We will talk about various topics and I’m interested in knowing if you have specific questions for Tekoa. It can be anything from his perspective of things having lived in Brazil, to markets, precious metals and finances which is his field of expertize. 

Any questions you may have for either one of us please email them to me or leave them in the comments section below. I’ll post a link so you can listen to it once its ready.
Take care people,



Anonymous said...

Please ask Mr DA Silva to share his thoughts on Venezuela's economy and politics. Thanks!

Don Williams said...

If I may, I'll be greedy and ask several questions. If there is not enough time to address them, then please choose one.

1) Are Chinese gold counterfeits (gold plated tungsten) a likely danger to bullion buyers or is there a way to detect them?
(density of tungsten is very close to gold so weighing coin
doesn't work.)

2) Several prominent men have warned that the US stock market is overpriced -- in a Fed created bubble-- and is headed for a collapse at some point.

Does Mr Da Silva know of evidence for or against this concern?

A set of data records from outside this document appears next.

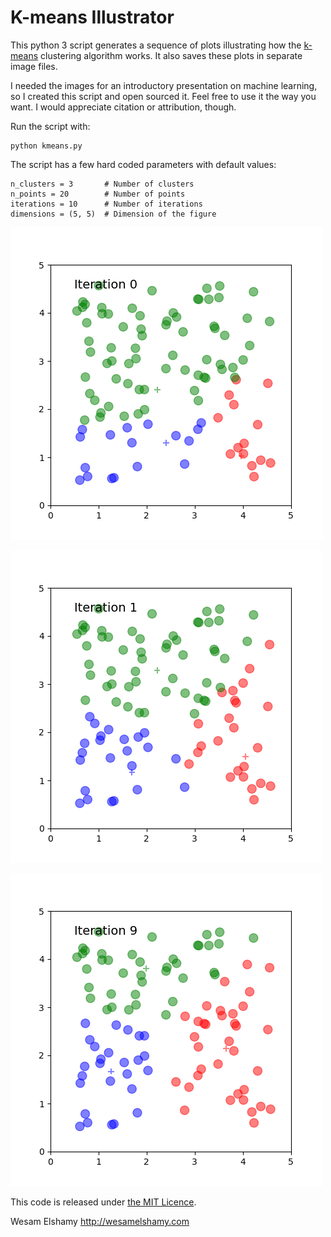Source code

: # K-means Illustrator
This python 3 script generates a sequence of plots illustrating how the [k-means] clustering algorithm works.
It also saves these plots in separate image files. 

I needed the images for an introductory presentation on machine learning, so I created this script and open sourced it.
Feel free to use it the way you want.  I would appreciate citation or attribution, though.

Run the script with:

```
python kmeans.py
```

The script has a few hard coded parameters with default values:

```
n_clusters = 3       # Number of clusters
n_points = 20        # Number of points
iterations = 10      # Number of iterations
dimensions = (5, 5)  # Dimension of the figure
```

![](knn_100_points_3_clusters_0_iterations.png)

![](knn_100_points_3_clusters_1_iterations.png)

![](knn_100_points_3_clusters_9_iterations.png)

This code is released under [the MIT Licence][mit].

Wesam Elshamy
http://wesamelshamy.com

[k-means]: https://en.wikipedia.org/wiki/K-means_clustering
[mit]: https://opensource.org/licenses/mit-license.php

3) Back in the 1970s, Libertarian Harry Browne suggested the Permanent Portfolio approach to preserving wealth: investing 25% in gold, 25% in good stocks (e.g, S&P 500 index fund), 25% in cash/ short term Treasuries and 25% in long term Treasury bonds.

Doesn't earn much profit but is intended to prevent a net loss -- with losses in one investment offset by gains in others depending on what is happening
(high inflation/deflation, high interest rates vs low rates, prosperity versus

What does Mr Da Silva think of Browne's advice and does he
have any alternative suggestions for preserving wealth? E.g foreign assets?

Note: Harry suggested having a second bundle of money for speculation/investment --

with the recognition that speculation money is at risk, requires constant attention and
and may require rapid selling whereas the Permanent Portfolio only needs to be checked once or twice a year.